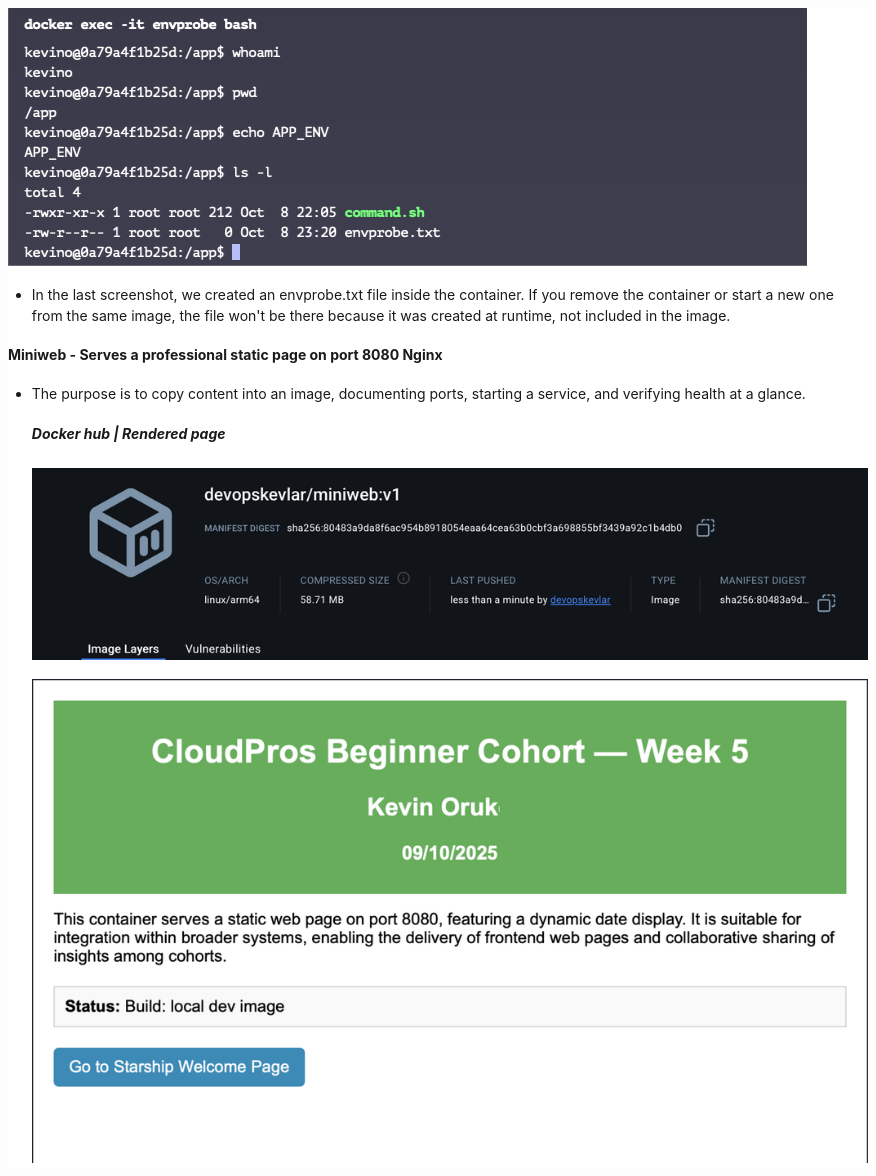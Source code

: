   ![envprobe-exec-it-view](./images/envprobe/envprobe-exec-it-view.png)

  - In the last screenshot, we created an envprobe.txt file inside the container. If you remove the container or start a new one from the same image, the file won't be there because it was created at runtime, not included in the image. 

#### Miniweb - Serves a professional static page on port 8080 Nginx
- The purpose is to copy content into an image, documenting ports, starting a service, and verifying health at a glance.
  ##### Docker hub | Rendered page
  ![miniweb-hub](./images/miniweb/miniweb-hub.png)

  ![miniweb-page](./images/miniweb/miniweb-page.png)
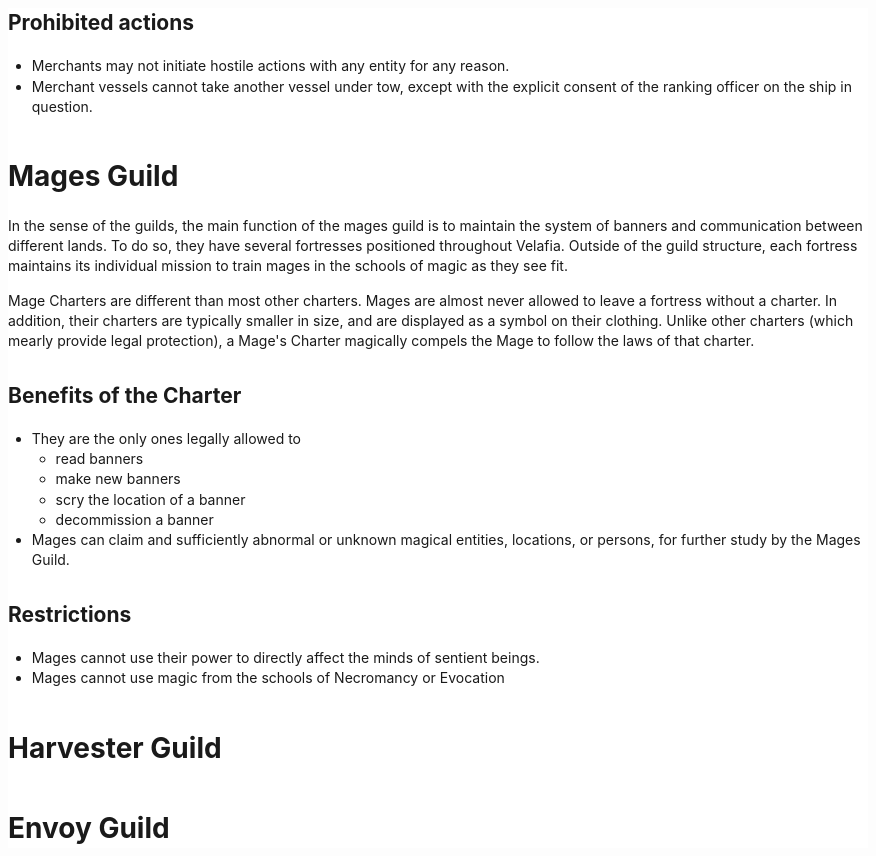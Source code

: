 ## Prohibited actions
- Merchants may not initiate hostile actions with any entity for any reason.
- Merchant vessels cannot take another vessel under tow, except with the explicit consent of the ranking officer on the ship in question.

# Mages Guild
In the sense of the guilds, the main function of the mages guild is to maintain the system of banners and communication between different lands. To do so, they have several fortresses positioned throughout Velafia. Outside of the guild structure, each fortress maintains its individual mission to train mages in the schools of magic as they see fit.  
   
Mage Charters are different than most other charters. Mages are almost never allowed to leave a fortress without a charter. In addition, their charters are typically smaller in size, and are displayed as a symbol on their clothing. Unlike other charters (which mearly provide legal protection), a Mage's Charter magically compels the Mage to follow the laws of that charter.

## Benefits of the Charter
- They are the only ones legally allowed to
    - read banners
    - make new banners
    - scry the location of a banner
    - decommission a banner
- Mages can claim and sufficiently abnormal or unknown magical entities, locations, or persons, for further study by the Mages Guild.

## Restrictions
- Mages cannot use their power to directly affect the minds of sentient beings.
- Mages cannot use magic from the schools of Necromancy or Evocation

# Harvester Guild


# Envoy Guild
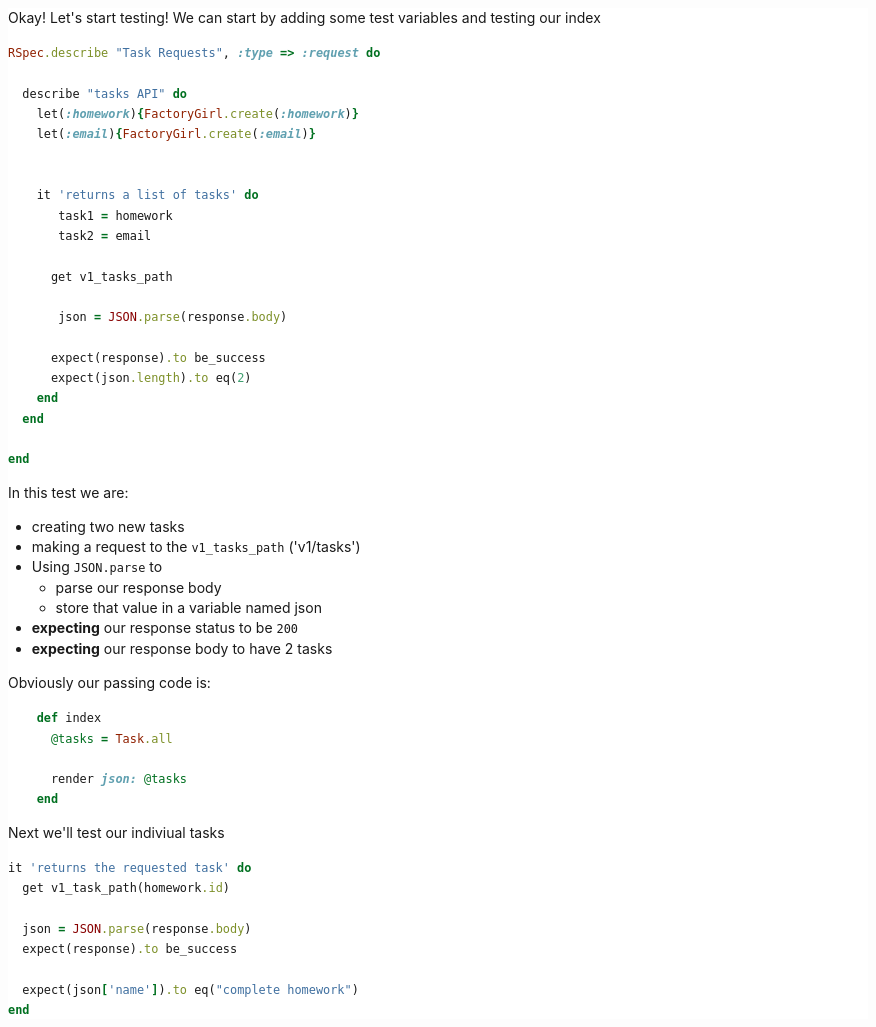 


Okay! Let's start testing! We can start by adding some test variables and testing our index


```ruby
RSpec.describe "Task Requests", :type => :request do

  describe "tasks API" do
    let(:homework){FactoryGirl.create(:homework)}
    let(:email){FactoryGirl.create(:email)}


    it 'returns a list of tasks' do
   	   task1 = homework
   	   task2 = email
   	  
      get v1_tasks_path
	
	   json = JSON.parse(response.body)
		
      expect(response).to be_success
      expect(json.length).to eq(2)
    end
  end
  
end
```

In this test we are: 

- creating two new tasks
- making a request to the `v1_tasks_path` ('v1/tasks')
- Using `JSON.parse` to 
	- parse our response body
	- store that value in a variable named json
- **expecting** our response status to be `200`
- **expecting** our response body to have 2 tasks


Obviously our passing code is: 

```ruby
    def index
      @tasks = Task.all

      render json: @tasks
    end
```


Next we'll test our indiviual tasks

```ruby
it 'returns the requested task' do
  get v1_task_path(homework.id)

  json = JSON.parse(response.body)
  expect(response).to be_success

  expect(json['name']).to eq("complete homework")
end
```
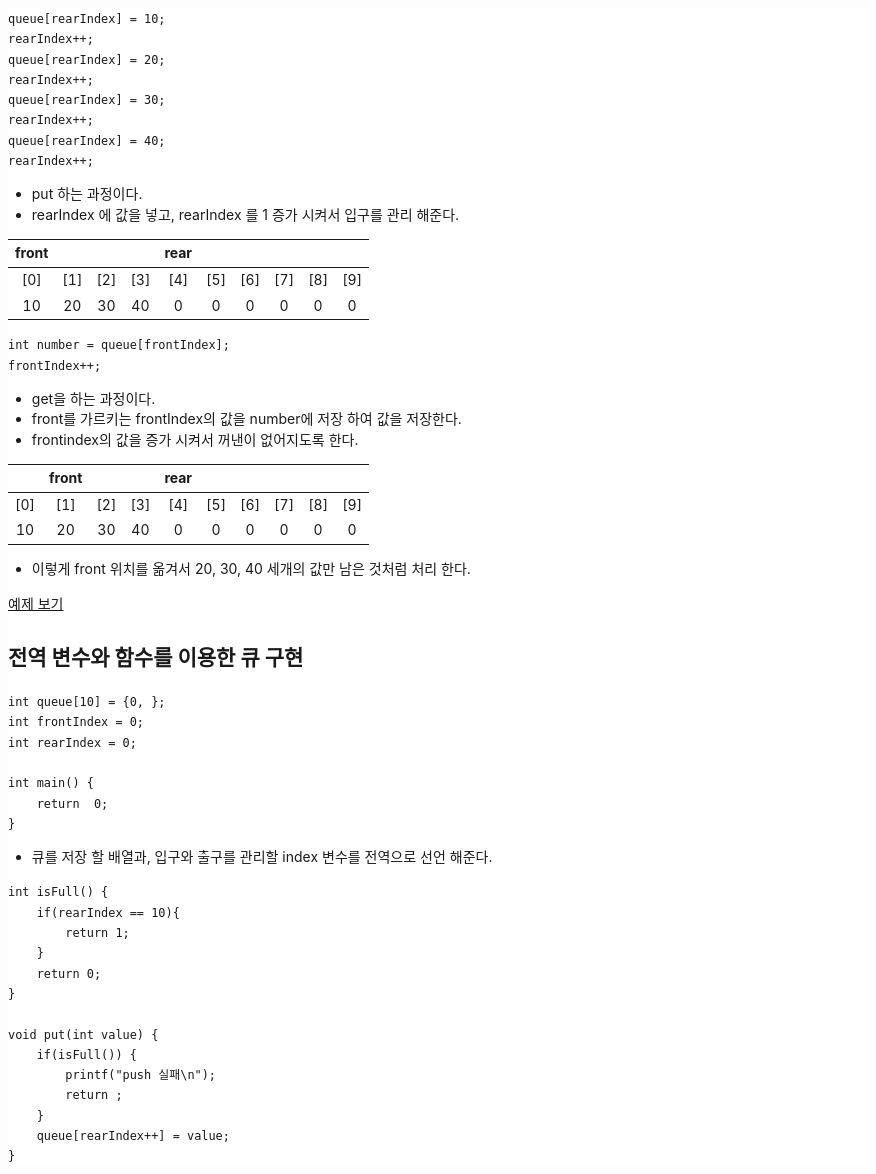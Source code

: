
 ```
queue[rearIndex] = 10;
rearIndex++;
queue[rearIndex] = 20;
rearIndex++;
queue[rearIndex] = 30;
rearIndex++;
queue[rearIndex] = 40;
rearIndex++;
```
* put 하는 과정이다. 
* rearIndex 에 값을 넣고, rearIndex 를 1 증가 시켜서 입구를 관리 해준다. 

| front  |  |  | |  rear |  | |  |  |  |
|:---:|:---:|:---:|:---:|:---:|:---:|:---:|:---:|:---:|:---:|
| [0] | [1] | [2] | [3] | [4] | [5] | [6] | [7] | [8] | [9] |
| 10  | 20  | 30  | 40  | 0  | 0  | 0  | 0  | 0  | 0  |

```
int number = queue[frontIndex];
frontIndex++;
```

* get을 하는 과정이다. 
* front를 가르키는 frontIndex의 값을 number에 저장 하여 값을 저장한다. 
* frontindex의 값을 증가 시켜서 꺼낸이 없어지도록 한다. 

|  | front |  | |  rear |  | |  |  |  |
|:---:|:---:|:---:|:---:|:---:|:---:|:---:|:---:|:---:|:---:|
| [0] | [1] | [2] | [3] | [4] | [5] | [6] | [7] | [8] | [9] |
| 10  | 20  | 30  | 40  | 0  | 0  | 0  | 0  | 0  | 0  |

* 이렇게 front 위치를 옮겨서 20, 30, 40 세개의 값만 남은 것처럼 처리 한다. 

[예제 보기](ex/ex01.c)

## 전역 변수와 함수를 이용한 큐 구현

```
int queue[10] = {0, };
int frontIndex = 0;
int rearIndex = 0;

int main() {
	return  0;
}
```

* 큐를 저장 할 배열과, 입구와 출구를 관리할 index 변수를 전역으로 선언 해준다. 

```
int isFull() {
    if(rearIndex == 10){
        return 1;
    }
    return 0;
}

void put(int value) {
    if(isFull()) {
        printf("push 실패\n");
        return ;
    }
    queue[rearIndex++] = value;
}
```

◆ **ABOUT THIS TASK**: Write out exactly the run of lines above that starts at the line containing "- The purpose" and ends at the line containing "In the sense". Include both, and leave the pictures out.

◆ **ANSWER BELOW**:
- The purpose is to copy content into an image, documenting ports, starting a service, and verifying health at a glance.
  ##### Docker hub | Rendered page
  ![miniweb-hub](./images/miniweb/miniweb-hub.png)

  ![miniweb-page](./images/miniweb/miniweb-page.png)
Source code

: ## Prohibited actions
- Merchants may not initiate hostile actions with any entity for any reason.
- Merchant vessels cannot take another vessel under tow, except with the explicit consent of the ranking officer on the ship in question.

# Mages Guild
In the sense of the guilds, the main function of the mages guild is to maintain the system of banners and communication between different lands. To do so, they have several fortresses positioned throughout Velafia. Outside of the guild structure, each fortress maintains its individual mission to train mages in the schools of magic as they see fit.  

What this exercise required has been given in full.